The Cardtronics board of directors has entered into a non-disclosure agreement with the prospective new buyer to facilitate discussions and negotiations about the offer. The new proposal is not subject to financing and is subject to the completion of confirmatory due diligence.
The original acquisition agreement with Hudson Executive Capital and Apollo Global Management remains in full force and effect, the parties say. In addition, the Cardtronics board has also reportedly reaffirmed its recommendation in favor of that agreement. Hudson and Apollo have formed Catalyst Holdings Ltd., managed by affiliates of Apollo, as the legal entity to facilitate the acquisition.
Cardtronics declined to comment on the new offer and the pending status of its prior agreement with Hudson Executive Capital and Apollo Global Management.

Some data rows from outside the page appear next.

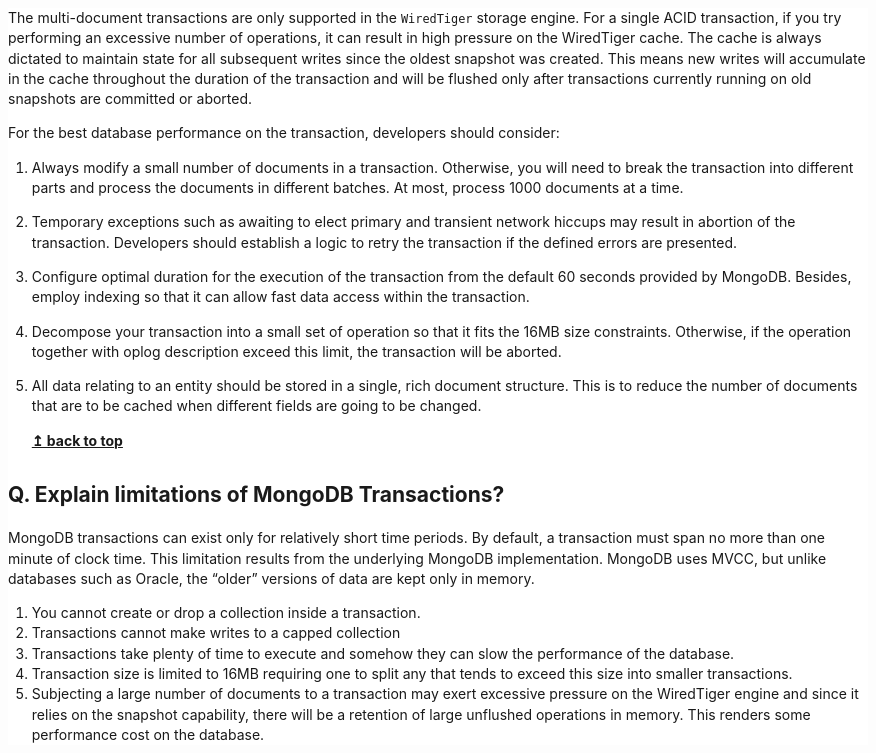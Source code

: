 The multi-document transactions are only supported in the `WiredTiger`
 storage engine. For a single ACID transaction, if you try performing an
 excessive number of operations, it can result in high pressure on the
WiredTiger cache. The cache is always dictated to maintain state for all
 subsequent writes since the oldest snapshot was created. This means new
 writes will accumulate in the cache throughout the duration of the
transaction and will be flushed only after transactions currently
running on old snapshots are committed or aborted.

For the best database performance on the transaction, developers should consider:

1. Always modify a small number of documents in a
   transaction. Otherwise, you will need to break the transaction into
   different parts and process the documents in different batches. At most,
   process 1000 documents at a time.
2. Temporary exceptions such as awaiting to elect primary and
   transient network hiccups may result in abortion of the transaction.
   Developers should establish a logic to retry the transaction if the
   defined errors are presented.
3. Configure optimal duration for the execution of the
   transaction from the default 60 seconds provided by MongoDB. Besides,
   employ indexing so that it can allow fast data access within the
   transaction.
4. Decompose your transaction into a small set of operation
   so that it fits the 16MB size constraints. Otherwise, if the operation
   together with oplog description exceed this limit, the transaction will
   be aborted.
5. All data relating to an entity should be stored in a
   single, rich document structure. This is to reduce the number of
   documents that are to be cached when different fields are going to be
   changed.

   **[↥ back to top](https://github.com/learning-zone/mongodb-interview-questions/blob/master/README.md#)**

## Q. Explain limitations of MongoDB Transactions?

MongoDB transactions can exist only for relatively short
time periods.  By default, a transaction must span no more than one
minute of clock time.  This limitation results from the underlying
MongoDB implementation. MongoDB uses MVCC, but unlike databases such as
Oracle, the “older” versions of data are kept only in memory.

1. You cannot create or drop a collection inside a transaction.
2. Transactions cannot make writes to a capped collection
3. Transactions take plenty of time to execute and somehow they can slow the performance of the database.
4. Transaction size is limited to 16MB requiring one to split any that tends to exceed this size into smaller transactions.
5. Subjecting a large number of documents to a transaction may exert
   excessive pressure on the WiredTiger engine and since it relies on the
   snapshot capability, there will be a retention of large unflushed
   operations in memory. This renders some performance cost on the
   database.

“There is an active bidding war in process, so the buyer and price may continue to change in the coming days or weeks,” Sam Ditzion, chief executive of Tremont Capital Group, a Boston-based advisory firm specializing in the ATM and payments industries, says by email. “It sometimes takes these types of situations to tease out the best offer.”
Ditzion adds that the Cardtronics board has fiduciary duties to find the deal that is in the best interest of its shareholders. “They previously voted the Hudson-Apollo deal was [the best deal they could find], but circumstances could change,” Ditzion says.
Hudson and Apollo made an initial offer in December of $31 per share to acquire Cardtronics and take the company private.
Cardtronics has a network of more than 270,000 ATMs, about a 10% share of the global ATM market, and claims about a 1% share of ATM withdrawals, according to an equity-research note written by Robert Napoli, an analyst at Chicago-based William Blair & Co. LLC.
A co-managing partner at Hudson Executive Capital is Douglas Bergeron, who was chief executive of point-of-sale terminal manufacturer VeriFone Inc. for 12 years until 2013.